Human Resources News & Insights

A roadmap for taking some of the mystery out of FMLA

As new Family and Medical Leave Act rules kick in, a prominent employment law attorney offers some suggestions about how the feds should fix the law that’s driven HR pros crazy since 1993.

Jeff Nowak, writing on the FMLA Insights blog, suggests that before Congress wrestles with the issue of requiring employers to provide paid sick leave, it should address some of the thornier issues of the current leave law.

The first step: Clearly defining a “serious health condition.” Back in 1995, Nowak recalls, a DOL opinion letter stated that a common case of the flu or a cold wouldn’t count as a serious health condition — but a year later, the DOL reversed course, saying a cold or flu could qualify.

“In doing so, the DOL arguably rendered meaningless the regulation relating to the common cold and flu,” writes Nowak. “Put another way, minor illnesses that should have never been covered by FMLA are now covered.”

What should be done? Excerpts from Nowak’s proposals:

  • Give meaning to the FMLA regulation regarding common colds and the flu.The DOL should take a hard look at what’s “minor” and make sure those conditions stay in that category. This is what ordinary sick leave or PTO policies are good for.
  • Continuing treatment should be defined as two visits to a health care provider within 30 days of the onset of incapacity. We require two visits in one year for a chronic condition, so why not two visits in 30 days for a condition that renders the employee incapacitated for several days? That would alleviate the need to determine whether the employee is under a “regimen of continuing treatment.”
  • Increase the number of days of incapacity. Common colds and flu can last several days, thereby potentially triggering the FMLA. The period of incapacity should be a full calendar week.

Intermittent leave

No question, this is a huge headache for HR. Highlights of Nowak’s ideas to ease the pain:

Allow more flexibility in seeking recertification.

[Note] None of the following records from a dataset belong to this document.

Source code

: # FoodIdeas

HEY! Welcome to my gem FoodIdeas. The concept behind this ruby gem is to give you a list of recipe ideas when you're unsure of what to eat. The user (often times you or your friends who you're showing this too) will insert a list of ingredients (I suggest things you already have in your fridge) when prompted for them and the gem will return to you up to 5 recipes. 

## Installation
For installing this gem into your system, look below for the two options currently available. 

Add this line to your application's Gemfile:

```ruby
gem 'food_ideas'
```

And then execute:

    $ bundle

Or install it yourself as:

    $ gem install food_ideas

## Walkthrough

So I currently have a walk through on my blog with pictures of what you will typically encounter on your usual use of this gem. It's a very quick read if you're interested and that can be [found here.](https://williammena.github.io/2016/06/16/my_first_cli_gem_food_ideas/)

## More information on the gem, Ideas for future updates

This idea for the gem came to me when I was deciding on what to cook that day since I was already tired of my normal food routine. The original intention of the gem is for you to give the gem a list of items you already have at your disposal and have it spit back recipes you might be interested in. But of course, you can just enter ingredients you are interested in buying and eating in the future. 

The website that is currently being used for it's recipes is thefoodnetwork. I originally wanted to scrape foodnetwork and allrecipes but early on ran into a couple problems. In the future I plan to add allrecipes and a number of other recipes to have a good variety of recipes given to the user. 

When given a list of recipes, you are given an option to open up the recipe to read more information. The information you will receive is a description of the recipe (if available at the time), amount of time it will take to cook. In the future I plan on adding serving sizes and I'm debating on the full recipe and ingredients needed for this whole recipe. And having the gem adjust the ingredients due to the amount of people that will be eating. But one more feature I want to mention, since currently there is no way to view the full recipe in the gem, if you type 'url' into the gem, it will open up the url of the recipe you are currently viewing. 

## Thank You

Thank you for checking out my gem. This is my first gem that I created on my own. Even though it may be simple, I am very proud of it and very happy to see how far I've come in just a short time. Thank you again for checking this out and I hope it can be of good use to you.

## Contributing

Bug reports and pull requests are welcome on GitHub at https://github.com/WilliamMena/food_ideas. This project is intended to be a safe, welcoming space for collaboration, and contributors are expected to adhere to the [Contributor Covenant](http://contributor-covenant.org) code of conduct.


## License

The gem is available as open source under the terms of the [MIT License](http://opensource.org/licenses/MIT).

Too many certifications supporting intermittent leave list the duration of the condition as “indefinite” or “lifetime.” In these situations, an employer can recertify only every six months. Medical certification should be valid for a much shorter period to time — perhaps 60 or 90 days.

Require the use of FMLA leave in half-day or full-day increments. The DOL has confirmed that unforeseeable FMLA leave can be taken in very small increments — which basically nickel and dime employers to death. Requiring longer increments will greatly help employers track and manage leave.

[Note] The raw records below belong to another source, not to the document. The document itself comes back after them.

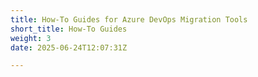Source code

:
 ```yaml
---
title: How-To Guides for Azure DevOps Migration Tools
short_title: How-To Guides
weight: 3
date: 2025-06-24T12:07:31Z

---
```


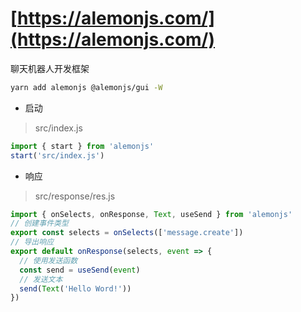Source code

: # [https://alemonjs.com/](https://alemonjs.com/)

聊天机器人开发框架

```sh
yarn add alemonjs @alemonjs/gui -W
```

- 启动

> src/index.js

```js
import { start } from 'alemonjs'
start('src/index.js')
```

- 响应

> src/response/res.js

```js
import { onSelects, onResponse, Text, useSend } from 'alemonjs'
// 创建事件类型
export const selects = onSelects(['message.create'])
// 导出响应
export default onResponse(selects, event => {
  // 使用发送函数
  const send = useSend(event)
  // 发送文本
  send(Text('Hello Word!'))
})
```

Employers need a better solution for employees who are on indefinite, unpredictable absences from work. An employee who has rhinitis 10 times per month for one-half day each? One who has a chronic bad back 15 times per month for 1-2 days per flareup?
These present a most difficult conundrum, as the need for leave may or may not be legitimate. At a minimum, employers must be given the option to deal with these situations to better accommodate their operations, such as temporarily reassigning the employee or placing them on a block leave of absence.

Medical certification

Another labyrinth for HR. More suggestions from Nowak:

  • Require more specific information in the “medical facts” section of the certification form, including the requirement that the health care provider report a specific diagnosis.
  • Allow employers to obtain more information supporting the notion that a medical condition actually incapacitated an employee. Again, employers often are stuck with whatever the certification on file indicates — but they have no real evidence that, say, a person had a migraine that prevented him or her from coming to work.
  • The second and third opinion process should carry more weight, and employers should be able to rely on them for absences in the past and the future. As employers increasingly use this costly second and third opinion process, these processes should be given greater weight as to absences that occur in the future.
    A handful of court cases say that employers should be able to rely on them. DOL should endorse the same approach.

Changes effective March 8

As you know, the DOL tweaks to the FMLA regs became effective March 8. Here’s a quick refresher course in the changes:

Expanding military caregiver leave

  • Veterans can now take leave if they’re undergoing medical treatment, recuperation, or therapy due to a “serious injury or illness.”
  • A “covered veteran” is a person who was discharged or released for reasons that weren’t “dishonorable” at any time during the five-year period prior to when the request for leave was taken.
  • The definition of “serious injury or illness” has been expanded to include an injury or illness that existed before the beginning of a service member or veteran’s active duty and was aggravated by service in the line of active duty.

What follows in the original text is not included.